Dondurma: The stretchy, chewy ice-cream that never drips



Istanbul — 

Not all ice-creams are created equal.

American-style is wealthy in cream and light-weight in texture. Italian gelato is churned slower and served hotter. Indian kulfi is thick and never whipped.

And in Turkey, Maraş dondurma is stretchy like taffy and nearly melt-proof. Its resilience is due to an orchid-based flour known as salep that’s produced in Turkey and Turkey alone.

Most guests’ introduction to the ice-cream’s uncommon properties is thru the antics of road distributors in vacationer hubs akin to Istanbul’s İstiklal Avenue or Ortaköy Square.

Dressed in embroidered waistcoats and purple fezes, conventional costumes from the south-central Kahramanmaraş area the place dondurma was born, they’re half magician and half ice-cream peddler.

Standing over their carts, they use lengthy metallic rods to pound and knead the dondurma like colourful dough, spinning it with the zest of a Naples pizzaiolo.
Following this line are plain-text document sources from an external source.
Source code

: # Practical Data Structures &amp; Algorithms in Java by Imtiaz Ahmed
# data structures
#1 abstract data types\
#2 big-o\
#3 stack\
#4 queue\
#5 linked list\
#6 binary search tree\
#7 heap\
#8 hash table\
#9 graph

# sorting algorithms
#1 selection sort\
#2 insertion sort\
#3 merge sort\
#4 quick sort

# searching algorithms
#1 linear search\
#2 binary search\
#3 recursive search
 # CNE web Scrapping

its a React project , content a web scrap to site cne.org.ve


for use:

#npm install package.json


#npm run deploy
Salep flour and mastic plant resin give Turkish ice-cream unusual properties.

The present begins when clients strategy, drawn right into a cat-and-mouse recreation the place the rods are used to proffer ice-cream, snatch it away, flip it the other way up and lead the treat-seeker on a merry dance.

What we’re coping with right here is clearly no lily-livered delicate serve, however a cumbersome titan of the frozen dessert world. But to benefit from the best dondurma there’s to supply, it’s finest to present the street-cart performers a miss and head to an artisanal ice-cream parlor.

Serez Gurme Dondurma, a connoisseur ice-cream chain with 9 branches throughout Istanbul, was based in 2010 by Serdar Kemahlı. At his store in Caddebostan, a seaside neighborhood within the Asian a part of town, he tells NCS that his frozen-treat epiphany got here in his mid-40s when he noticed a line outdoors a parlor throughout a go to to a small city on the Aegean coast.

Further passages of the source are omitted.